グラスを必ずコースターに置かせる……こういう描写からも神経質な性格が表れている。

 ものの考え方も理性的だが、こういう理性的な性格の人間が陥りがちなのは、「理性で考えてわからないものは無視する」という考え方だ。あるいは「価値がない」と見なす。ジェマは子供の考え方や感性といったものがよく理解できない。理解できないものは考えない。M3GANを与えて、表面的に幸せそうに見えるなら、それで問題ないじゃない……と考えてしまう。姪の心理的な問題がどうこうより、今は自分が会社で成功することのほうが大切だ、という考え方に捕らわれている。
 機械論的なものの考え方をするから、ロボットを作っている……という動機もうまく機能している。ただしロボットを作るのは子供達のため、ではなく、自分の自己実現のため、としてしまっている。論理的で頭もいいが、視野が狭い……という人間として描かれている。

「愛着理論を知ってる? 親を亡くした子は次に会った人に愛着を持つ。その人は愛を与え、支えることで模範となるの。普通の状況なら、この役目はあなたよね。
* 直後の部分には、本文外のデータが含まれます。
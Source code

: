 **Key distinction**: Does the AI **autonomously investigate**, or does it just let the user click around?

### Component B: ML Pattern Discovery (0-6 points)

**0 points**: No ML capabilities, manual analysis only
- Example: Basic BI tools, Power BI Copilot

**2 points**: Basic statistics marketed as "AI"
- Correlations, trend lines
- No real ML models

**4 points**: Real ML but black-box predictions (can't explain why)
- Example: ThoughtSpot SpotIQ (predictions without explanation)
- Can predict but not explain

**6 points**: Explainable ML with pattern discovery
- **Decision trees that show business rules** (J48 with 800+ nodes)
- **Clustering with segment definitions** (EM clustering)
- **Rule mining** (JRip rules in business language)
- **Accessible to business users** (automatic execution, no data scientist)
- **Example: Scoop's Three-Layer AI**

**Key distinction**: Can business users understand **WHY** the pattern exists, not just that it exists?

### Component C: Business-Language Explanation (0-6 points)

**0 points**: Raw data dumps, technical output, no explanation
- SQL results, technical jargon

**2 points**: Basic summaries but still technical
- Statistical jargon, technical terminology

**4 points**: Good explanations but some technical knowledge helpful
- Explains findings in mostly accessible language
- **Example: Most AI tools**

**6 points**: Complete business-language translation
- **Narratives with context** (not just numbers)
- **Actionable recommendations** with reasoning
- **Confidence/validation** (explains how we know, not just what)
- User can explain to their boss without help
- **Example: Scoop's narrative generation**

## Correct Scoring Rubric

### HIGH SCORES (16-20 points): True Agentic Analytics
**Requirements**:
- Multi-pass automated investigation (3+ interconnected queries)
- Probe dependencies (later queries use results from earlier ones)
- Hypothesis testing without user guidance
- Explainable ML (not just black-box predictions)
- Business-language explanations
ケイディは彼女(M3GAN)をおもちゃではなく、保護者とみなすわ。私にはこの先が見えないわ。手放せないおもちゃを与えて、子供に成長しろと?」

 ……そんなこと言われても、私、“親”じゃないし……。

 ケイディとM3GANの関係性を放置しているうちに、ケイディは次第にM3GANとの愛情を深めていき、ジェマをはじめとする周りの大人に敵意や不信感を持つようになっていく。そうなってしまっている……と気付いたときにはすでに遅かった。ジェマとケイディの関係性は修復不能。ケイディはM3GANに依存してしまう。

 ここまでが前半1時間の物語。作り手が登場人物の心理を客観的に描けていることがわかる。ジェマ姉妹は理性的に物事を考える性格だけど、その性格ゆえに周囲を思い通りにコントロールしたい、娘についても思うとおりにコントロールしたい、という考え方を持っている。すると娘のケイディは親や大人ではなく、玩具に依存していくようになる。
 冒頭の車のシーンで、母親と娘の不和、ケイディが玩具に依存している様子が描かれているが、ジェマに引き取られた後もやっぱり同じことを繰り返し、ケイディが玩具に依存するようになっていく。この心理的過程がきちんと描かれているから、お話しに説得力が出てくる。
 またこういう描写が「風刺」としても機能している。子育てを放棄し、スマートフォンを与えるとケイディのようになるよ……という警告を入れている。

 一方のM3GANも「主人を守る」ということを忠実に守ろうとして、「ロボット三原則」を破って人を殺すようになっていく。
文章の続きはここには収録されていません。